There is a tremendous amount of news and public affairs programing in the United States. But all of it just represents variations on a theme, not genuine differences in point of view or interpretation. Thus, many Americans like to think they are well-informed. For example, the flagship paper of the American establishment – what has accurately been described as its official house organ, the New York Times - is a big publication, bristling with some entertaining and informed articles on a variety of matters. Those give it reputation and authority.

But on matters of state, all the intelligence and critical thinking disappears and a well-defined and quite predictable line is applied. So, we have what seems to be an expert and critical publication, in fact, serving as attractive packaging for narrow official views and disinformation when it comes to matters of state and world affairs.

Just the single example of the fact that the New York Times passes all of its articles concerning Israel over the official Israeli censor before publishing, a fact it long hid, tells you everything you need to know about the paper’s journalistic integrity. All of the major American media – press and broadcasting – function that same way when it comes to the things that really matter for public understanding of crucial issues.

All the recent resentments in Washington over Russian media reflect precisely the reaction of the Deep State – or the establishment, whatever term you wish to use for the people who really run America – over even the possibility of an alternative story being offered to the long force-fed American public. That doesn’t automatically make Russian media either more or less “true,” it just means there is fury over anyone’s even daring to try telling a story from another point of view.

And the American press’s approach to important affairs is exactly matched by the two political parties. They could be described as two branches of a single American imperial party. There are differences on domestic social matters that keep people thinking they have choice and keep plenty of noise going.

But on the life-and-death matters of wars and terror and coups and even the American political process, they are identical.

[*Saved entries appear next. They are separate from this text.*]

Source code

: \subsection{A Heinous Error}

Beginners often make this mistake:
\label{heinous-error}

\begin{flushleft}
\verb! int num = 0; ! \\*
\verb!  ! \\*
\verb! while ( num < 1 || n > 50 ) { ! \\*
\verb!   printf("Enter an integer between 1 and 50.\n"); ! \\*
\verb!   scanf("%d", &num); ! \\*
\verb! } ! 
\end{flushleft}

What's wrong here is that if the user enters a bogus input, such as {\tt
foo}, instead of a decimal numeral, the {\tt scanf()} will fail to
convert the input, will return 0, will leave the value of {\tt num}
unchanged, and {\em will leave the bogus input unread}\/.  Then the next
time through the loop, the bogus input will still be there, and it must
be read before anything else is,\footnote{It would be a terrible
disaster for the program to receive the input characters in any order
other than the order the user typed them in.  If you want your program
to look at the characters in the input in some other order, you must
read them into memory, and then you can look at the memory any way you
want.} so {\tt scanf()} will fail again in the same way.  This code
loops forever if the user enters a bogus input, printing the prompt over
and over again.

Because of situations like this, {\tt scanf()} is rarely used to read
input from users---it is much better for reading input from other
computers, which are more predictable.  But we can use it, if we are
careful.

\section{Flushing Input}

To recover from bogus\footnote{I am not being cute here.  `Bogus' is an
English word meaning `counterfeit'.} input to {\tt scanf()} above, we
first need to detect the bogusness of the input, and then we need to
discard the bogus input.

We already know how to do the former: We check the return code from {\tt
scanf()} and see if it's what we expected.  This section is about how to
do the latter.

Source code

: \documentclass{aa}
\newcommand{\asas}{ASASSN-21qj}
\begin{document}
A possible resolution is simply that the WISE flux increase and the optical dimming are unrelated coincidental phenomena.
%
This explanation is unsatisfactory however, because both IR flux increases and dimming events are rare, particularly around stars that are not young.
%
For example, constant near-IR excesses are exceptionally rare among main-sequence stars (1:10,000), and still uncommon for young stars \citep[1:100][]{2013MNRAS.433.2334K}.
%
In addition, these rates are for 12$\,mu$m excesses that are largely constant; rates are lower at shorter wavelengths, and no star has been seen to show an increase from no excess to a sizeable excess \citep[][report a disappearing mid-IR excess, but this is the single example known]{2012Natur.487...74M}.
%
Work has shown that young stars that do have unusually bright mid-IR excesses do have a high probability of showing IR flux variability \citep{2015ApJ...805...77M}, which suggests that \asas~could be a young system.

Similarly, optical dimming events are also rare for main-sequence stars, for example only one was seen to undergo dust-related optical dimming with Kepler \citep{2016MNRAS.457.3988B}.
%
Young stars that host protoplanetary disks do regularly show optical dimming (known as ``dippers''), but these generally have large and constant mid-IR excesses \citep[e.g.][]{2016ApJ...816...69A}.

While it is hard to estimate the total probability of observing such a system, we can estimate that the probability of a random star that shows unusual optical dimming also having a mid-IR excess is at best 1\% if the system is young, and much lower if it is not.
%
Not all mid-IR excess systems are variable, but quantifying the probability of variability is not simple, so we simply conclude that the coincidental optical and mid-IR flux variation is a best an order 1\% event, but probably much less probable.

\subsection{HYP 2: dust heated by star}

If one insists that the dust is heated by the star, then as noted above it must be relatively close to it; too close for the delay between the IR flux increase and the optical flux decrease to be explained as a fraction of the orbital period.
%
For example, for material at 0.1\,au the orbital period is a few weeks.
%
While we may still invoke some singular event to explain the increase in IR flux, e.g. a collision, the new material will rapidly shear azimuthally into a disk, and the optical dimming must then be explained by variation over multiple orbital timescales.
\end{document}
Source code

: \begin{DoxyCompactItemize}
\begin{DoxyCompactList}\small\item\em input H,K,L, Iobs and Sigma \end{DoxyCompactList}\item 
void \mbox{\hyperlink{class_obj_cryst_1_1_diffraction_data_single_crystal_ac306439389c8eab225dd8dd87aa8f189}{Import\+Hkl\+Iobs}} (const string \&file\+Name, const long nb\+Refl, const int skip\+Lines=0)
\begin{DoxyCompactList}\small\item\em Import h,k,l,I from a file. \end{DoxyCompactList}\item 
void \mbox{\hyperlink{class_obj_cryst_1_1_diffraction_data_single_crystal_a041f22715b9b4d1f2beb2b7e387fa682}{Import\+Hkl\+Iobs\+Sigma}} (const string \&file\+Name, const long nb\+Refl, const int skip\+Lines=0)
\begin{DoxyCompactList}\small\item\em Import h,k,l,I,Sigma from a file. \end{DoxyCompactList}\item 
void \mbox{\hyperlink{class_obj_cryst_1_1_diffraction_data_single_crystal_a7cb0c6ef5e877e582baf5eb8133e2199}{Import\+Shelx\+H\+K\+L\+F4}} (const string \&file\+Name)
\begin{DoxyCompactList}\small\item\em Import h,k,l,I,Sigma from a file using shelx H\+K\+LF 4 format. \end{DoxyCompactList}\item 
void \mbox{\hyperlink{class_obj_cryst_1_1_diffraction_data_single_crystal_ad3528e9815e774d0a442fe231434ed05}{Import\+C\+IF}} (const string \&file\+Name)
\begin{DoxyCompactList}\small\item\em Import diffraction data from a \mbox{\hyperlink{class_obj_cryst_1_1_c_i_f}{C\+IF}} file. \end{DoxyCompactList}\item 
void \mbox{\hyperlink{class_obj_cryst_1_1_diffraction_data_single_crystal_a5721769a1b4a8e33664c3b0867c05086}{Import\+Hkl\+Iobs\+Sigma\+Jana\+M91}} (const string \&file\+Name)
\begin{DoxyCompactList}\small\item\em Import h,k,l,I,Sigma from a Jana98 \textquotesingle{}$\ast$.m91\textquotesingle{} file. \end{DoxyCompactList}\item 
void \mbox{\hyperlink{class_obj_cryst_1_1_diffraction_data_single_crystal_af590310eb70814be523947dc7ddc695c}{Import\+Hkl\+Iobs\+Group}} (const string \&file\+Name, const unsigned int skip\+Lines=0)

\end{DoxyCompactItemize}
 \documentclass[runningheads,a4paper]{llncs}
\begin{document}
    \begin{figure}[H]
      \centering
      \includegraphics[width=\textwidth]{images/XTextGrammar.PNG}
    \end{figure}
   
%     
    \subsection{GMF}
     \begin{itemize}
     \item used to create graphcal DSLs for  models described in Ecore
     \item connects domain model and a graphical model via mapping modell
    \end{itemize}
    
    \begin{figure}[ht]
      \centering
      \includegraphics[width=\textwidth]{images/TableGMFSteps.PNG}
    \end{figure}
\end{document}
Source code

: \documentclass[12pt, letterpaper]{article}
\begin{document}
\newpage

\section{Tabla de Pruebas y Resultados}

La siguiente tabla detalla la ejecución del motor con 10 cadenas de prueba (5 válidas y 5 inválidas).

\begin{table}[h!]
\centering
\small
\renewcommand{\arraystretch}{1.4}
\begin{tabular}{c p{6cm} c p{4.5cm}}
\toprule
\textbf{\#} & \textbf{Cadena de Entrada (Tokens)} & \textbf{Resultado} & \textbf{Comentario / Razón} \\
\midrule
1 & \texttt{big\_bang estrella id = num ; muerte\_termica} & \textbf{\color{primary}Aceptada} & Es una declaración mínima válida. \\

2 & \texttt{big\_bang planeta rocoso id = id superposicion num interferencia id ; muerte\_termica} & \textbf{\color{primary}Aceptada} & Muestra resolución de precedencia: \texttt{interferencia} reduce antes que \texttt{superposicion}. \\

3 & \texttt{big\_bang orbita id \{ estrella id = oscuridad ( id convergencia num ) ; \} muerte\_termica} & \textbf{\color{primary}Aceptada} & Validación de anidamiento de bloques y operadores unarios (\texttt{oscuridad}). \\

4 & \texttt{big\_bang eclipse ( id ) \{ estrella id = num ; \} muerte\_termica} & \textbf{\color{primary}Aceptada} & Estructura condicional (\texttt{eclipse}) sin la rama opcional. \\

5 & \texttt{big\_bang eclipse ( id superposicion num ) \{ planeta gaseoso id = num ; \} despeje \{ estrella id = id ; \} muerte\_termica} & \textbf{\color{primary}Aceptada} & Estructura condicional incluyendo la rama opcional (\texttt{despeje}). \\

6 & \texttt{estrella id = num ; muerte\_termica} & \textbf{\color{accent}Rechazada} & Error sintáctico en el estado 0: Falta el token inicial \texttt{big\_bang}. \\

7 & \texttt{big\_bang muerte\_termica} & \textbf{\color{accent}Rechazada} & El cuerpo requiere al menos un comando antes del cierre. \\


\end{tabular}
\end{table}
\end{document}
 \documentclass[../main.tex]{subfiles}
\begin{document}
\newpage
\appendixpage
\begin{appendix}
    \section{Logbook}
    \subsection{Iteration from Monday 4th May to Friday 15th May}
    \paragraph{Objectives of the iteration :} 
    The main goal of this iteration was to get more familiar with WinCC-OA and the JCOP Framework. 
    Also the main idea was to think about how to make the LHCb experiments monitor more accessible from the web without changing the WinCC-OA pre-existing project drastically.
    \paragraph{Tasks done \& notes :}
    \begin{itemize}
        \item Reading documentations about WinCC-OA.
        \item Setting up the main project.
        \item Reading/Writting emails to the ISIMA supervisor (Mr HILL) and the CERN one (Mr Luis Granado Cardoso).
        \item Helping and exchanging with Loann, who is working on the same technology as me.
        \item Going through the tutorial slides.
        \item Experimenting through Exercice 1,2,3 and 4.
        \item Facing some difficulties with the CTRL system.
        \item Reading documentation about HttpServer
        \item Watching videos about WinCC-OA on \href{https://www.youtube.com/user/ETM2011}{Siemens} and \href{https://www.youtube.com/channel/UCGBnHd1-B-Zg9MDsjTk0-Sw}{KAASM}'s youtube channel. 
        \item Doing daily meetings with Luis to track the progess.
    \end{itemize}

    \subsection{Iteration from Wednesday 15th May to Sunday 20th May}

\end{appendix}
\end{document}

Imagine calling a choice between Hillary Clinton and Donald Trump a real political choice if you care one bit about America’s obscene series of wars in the Middle East or its behavior towards Russia and China? Or its careless disregard for countless millions with its induced coups and interference in the affairs of others? Or its sinking to the lowest morality possible with its giant systematic extrajudicial-killing operation? Or its virtual complete destruction of individual privacy and rights inside America, areas where the domestic has a bearing on the international?

No, that’s why the American establishment is insulated from its own people to a great extent and enjoys great freedom of action in terrible matters. And that’s precisely why Putin had to make the dramatic speech that he did concerning Russia’s defenses.

His words were partly predicated on the real threat the American establishment is at least studying the possibilities of direct intervention in Russia (as it has on a number of occasions in the past), a threat which is given great additional force by all the aggressive wars and coups we’ve seen from America n the last two decades.  He had to cut through all the thick cotton wadding in which America society is wrapped and reach the people making decisions, its establishment. And he succeeded.